Filter the listing below, copying every line in which the word "content" appears.

*** Opening MATERIAL SUPPLIED ***

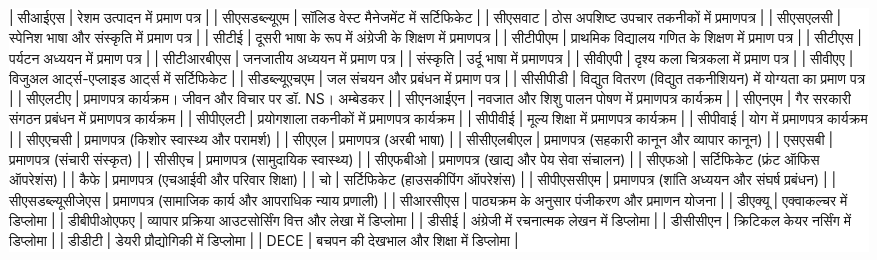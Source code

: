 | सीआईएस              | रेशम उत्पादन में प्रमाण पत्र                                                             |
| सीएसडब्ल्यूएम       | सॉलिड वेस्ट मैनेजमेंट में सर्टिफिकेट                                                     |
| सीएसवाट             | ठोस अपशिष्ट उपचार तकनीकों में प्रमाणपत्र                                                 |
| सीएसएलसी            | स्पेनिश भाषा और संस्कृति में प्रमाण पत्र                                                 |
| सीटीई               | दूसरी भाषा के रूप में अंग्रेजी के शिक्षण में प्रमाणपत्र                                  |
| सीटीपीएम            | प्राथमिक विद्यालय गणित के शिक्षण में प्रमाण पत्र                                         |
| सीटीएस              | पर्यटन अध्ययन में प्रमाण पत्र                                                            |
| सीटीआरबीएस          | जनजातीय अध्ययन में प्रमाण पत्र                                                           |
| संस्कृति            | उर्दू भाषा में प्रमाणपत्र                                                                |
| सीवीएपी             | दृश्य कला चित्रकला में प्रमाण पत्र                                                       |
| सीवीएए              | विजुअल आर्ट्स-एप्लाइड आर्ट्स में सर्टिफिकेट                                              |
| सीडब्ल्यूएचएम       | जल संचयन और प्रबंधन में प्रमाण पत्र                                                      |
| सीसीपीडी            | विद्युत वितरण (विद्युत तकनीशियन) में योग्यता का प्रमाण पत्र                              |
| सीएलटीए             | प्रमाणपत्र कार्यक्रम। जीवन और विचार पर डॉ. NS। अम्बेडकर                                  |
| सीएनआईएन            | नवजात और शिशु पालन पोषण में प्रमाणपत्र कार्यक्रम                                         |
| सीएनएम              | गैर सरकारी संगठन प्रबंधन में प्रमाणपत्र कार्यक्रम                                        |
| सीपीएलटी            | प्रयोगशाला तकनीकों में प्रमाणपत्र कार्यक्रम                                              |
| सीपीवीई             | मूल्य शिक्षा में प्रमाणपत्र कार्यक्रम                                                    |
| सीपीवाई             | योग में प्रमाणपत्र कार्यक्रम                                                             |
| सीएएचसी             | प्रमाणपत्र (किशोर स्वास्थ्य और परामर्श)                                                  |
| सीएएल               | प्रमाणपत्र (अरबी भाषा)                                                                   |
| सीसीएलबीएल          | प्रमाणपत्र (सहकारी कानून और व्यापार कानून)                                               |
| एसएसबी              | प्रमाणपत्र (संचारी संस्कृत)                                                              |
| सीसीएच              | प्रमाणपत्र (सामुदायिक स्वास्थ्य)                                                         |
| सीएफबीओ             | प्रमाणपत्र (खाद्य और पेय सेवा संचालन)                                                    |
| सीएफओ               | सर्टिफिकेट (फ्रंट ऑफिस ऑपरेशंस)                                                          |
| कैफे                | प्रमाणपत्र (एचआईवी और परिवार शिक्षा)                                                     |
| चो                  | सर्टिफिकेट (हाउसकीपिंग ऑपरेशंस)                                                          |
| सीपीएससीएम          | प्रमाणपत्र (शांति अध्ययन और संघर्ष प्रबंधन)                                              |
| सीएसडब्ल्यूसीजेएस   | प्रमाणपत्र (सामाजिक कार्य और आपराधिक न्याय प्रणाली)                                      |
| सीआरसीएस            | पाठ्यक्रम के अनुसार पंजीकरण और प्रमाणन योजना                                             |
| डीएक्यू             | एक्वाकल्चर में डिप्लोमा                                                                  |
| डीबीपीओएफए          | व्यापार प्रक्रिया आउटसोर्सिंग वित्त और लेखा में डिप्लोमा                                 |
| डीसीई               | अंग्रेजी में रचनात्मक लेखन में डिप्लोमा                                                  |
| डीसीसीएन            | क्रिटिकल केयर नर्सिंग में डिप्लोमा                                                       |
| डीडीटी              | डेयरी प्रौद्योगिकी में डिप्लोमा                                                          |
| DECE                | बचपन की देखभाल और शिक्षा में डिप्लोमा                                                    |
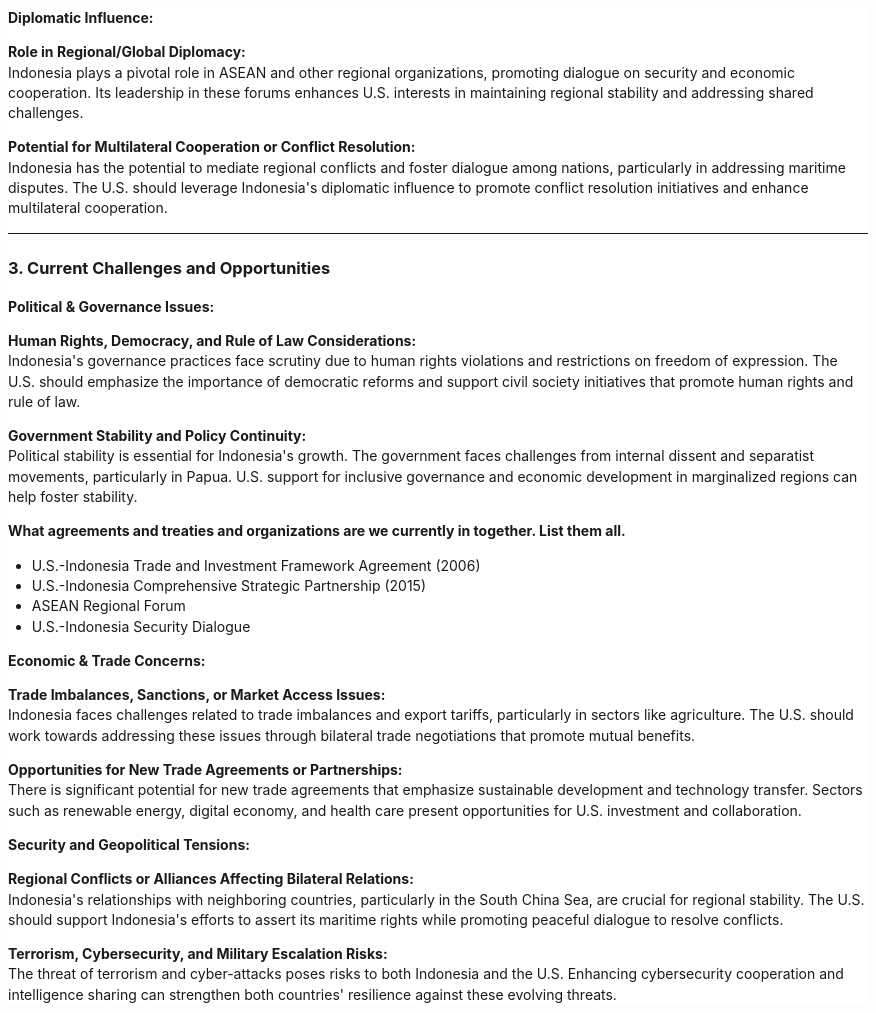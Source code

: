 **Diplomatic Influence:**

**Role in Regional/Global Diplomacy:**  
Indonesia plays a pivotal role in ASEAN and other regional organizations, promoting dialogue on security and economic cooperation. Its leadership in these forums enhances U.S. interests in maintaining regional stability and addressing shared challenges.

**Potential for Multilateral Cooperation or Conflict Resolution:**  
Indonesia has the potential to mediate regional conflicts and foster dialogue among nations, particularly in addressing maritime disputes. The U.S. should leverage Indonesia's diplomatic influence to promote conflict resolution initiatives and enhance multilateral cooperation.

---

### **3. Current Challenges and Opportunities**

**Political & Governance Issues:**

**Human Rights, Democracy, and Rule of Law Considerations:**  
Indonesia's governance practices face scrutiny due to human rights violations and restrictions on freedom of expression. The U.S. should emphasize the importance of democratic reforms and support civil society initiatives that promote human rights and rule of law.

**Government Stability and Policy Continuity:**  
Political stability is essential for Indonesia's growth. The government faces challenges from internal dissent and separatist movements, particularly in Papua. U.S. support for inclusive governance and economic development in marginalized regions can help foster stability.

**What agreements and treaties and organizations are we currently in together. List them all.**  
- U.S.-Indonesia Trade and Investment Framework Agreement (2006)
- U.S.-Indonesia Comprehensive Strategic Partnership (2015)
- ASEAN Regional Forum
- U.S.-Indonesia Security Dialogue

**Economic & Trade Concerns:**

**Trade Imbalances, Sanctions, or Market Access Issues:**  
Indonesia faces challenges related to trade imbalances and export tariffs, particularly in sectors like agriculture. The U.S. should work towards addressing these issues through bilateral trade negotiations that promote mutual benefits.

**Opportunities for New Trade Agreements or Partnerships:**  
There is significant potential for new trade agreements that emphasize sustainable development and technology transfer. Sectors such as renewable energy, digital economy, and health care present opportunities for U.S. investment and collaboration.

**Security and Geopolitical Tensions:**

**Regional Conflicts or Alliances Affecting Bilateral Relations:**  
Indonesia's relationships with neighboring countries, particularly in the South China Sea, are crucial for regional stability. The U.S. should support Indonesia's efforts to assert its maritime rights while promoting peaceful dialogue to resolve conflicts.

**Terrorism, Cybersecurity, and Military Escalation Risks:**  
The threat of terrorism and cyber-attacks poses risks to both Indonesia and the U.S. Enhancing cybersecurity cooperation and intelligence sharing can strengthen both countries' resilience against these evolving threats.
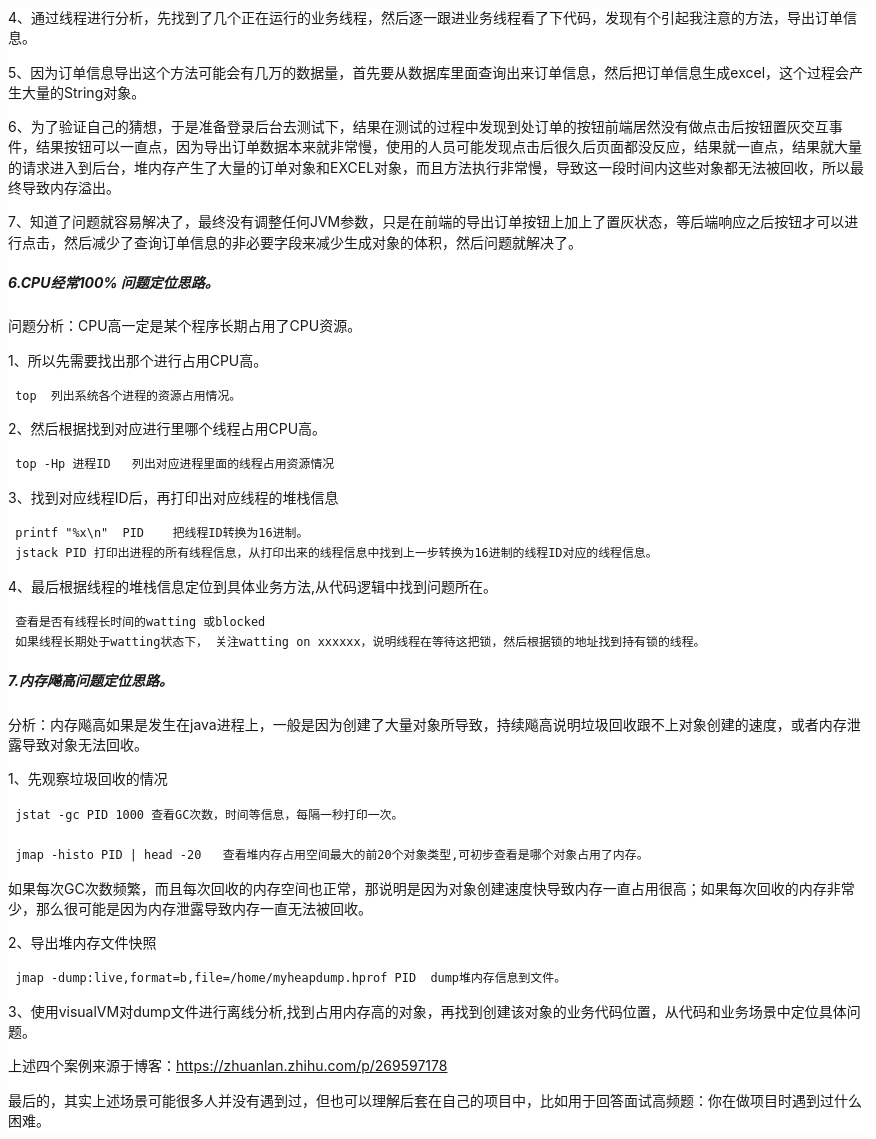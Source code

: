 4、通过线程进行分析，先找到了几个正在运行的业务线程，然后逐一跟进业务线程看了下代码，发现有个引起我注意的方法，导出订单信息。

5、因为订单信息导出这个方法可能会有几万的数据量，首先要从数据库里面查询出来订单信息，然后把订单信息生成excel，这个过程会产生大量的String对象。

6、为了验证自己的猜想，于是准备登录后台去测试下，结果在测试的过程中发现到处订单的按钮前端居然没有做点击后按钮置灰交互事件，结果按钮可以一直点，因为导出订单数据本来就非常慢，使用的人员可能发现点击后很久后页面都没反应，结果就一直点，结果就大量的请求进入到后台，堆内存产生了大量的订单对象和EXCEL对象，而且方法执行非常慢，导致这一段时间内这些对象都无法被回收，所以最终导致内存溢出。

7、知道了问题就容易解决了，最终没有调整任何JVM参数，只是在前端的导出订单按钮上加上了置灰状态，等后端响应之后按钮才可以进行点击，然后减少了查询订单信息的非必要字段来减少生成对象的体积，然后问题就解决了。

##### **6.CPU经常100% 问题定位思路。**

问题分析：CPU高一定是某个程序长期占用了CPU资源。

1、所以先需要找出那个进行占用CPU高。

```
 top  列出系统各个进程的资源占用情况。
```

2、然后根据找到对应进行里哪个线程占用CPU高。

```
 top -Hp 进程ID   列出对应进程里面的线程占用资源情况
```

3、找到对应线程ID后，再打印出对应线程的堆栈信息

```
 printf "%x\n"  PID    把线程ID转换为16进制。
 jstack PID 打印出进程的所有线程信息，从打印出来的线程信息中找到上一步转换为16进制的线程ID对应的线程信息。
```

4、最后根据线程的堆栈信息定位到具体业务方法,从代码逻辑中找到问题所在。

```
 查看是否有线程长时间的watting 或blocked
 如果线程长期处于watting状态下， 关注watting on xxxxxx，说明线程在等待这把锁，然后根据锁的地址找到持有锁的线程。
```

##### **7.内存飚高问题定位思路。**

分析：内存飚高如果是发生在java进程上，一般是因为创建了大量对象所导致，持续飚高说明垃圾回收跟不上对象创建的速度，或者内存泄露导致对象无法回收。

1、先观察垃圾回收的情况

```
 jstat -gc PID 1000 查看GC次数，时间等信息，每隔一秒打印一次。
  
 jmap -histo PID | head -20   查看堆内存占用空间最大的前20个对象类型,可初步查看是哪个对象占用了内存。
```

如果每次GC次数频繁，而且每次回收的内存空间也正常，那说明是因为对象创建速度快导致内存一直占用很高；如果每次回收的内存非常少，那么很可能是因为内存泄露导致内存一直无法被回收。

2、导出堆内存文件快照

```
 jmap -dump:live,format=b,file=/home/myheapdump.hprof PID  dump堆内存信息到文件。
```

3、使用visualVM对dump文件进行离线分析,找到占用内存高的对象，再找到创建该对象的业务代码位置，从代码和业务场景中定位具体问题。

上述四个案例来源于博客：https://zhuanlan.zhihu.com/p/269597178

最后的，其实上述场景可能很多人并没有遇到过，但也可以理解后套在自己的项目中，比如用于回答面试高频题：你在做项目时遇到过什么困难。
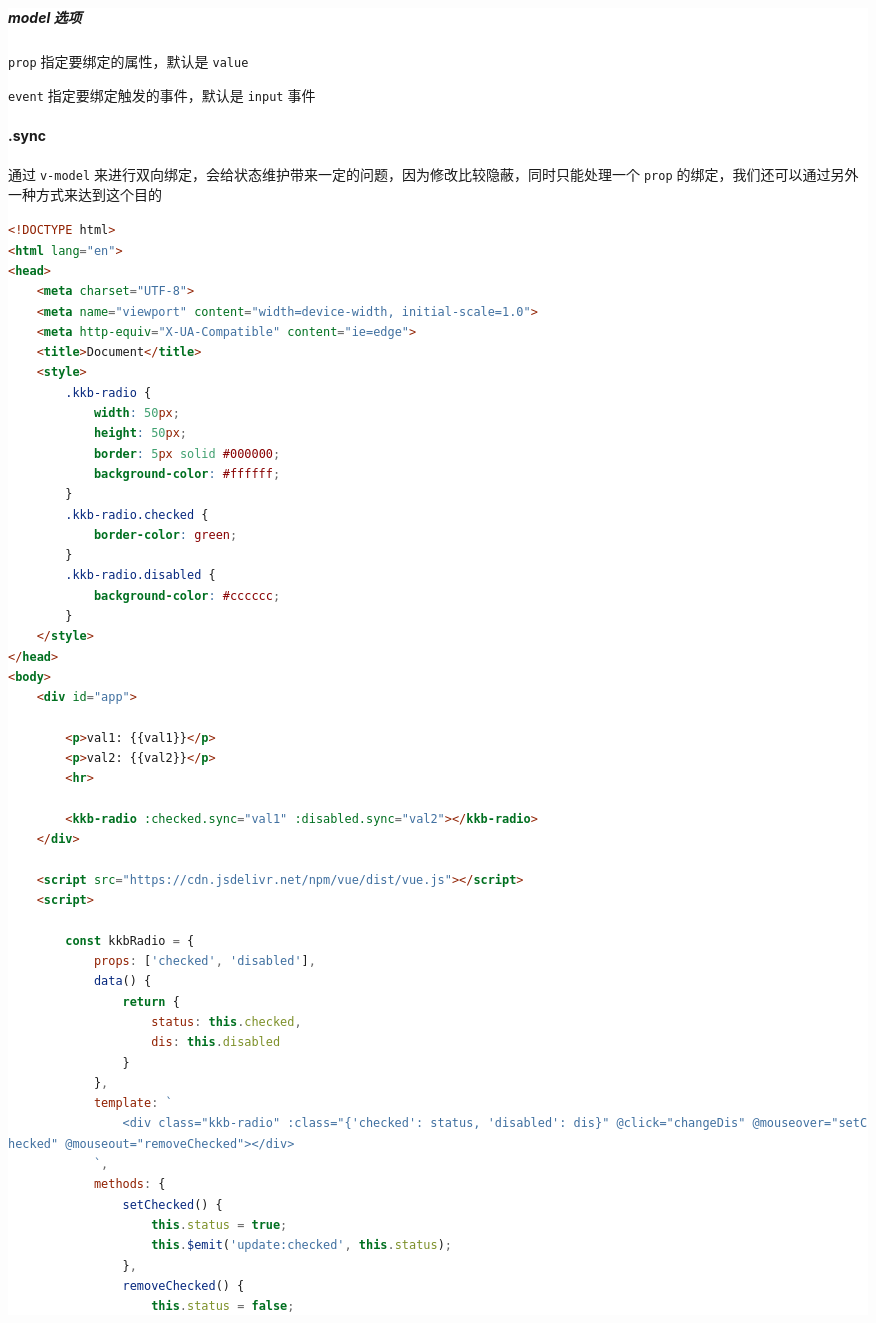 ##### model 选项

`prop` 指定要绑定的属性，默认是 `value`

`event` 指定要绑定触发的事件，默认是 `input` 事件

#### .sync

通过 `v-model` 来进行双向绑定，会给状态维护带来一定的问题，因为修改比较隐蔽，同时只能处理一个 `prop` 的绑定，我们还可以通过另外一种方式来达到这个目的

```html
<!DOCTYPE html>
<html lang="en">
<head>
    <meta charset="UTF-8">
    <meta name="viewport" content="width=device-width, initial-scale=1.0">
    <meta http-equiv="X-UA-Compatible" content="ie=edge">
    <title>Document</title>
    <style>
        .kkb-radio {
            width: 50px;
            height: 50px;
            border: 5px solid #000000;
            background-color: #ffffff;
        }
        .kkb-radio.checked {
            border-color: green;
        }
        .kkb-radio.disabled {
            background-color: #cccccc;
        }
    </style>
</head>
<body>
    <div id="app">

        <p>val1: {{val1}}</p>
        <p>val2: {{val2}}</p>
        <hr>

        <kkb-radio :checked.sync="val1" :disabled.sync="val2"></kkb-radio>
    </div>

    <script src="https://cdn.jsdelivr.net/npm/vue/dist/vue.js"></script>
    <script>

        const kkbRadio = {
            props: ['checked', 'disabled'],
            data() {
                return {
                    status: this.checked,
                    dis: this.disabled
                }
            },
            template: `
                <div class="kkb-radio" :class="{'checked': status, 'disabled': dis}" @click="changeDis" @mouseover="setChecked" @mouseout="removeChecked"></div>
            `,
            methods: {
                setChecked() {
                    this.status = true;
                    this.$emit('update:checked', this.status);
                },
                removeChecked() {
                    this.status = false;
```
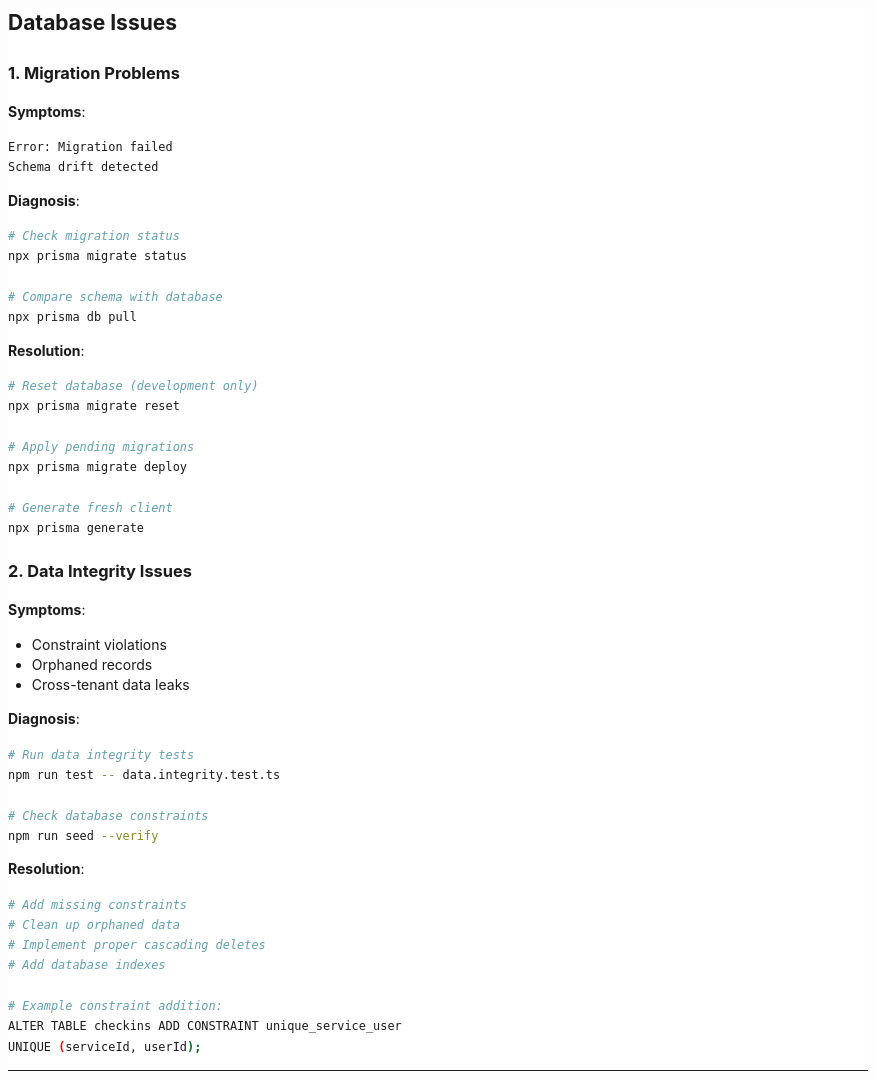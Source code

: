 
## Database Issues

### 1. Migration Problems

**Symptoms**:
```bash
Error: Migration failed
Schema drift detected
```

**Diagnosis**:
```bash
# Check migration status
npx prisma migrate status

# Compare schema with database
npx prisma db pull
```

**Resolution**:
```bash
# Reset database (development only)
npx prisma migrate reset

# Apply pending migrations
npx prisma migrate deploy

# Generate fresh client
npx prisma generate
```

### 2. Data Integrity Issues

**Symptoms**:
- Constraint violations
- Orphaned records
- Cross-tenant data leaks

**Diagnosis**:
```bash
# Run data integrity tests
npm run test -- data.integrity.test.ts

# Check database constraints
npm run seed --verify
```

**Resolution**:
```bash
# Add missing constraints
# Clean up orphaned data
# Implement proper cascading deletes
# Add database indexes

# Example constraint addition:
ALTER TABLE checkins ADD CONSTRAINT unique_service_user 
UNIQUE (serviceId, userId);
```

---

*** Closing MATERIAL SUPPLIED ***

▶ **RESPONSE TO THIS EXERCISE**:
    <meta name="viewport" content="width=device-width, initial-scale=1.0">
    <meta http-equiv="X-UA-Compatible" content="ie=edge">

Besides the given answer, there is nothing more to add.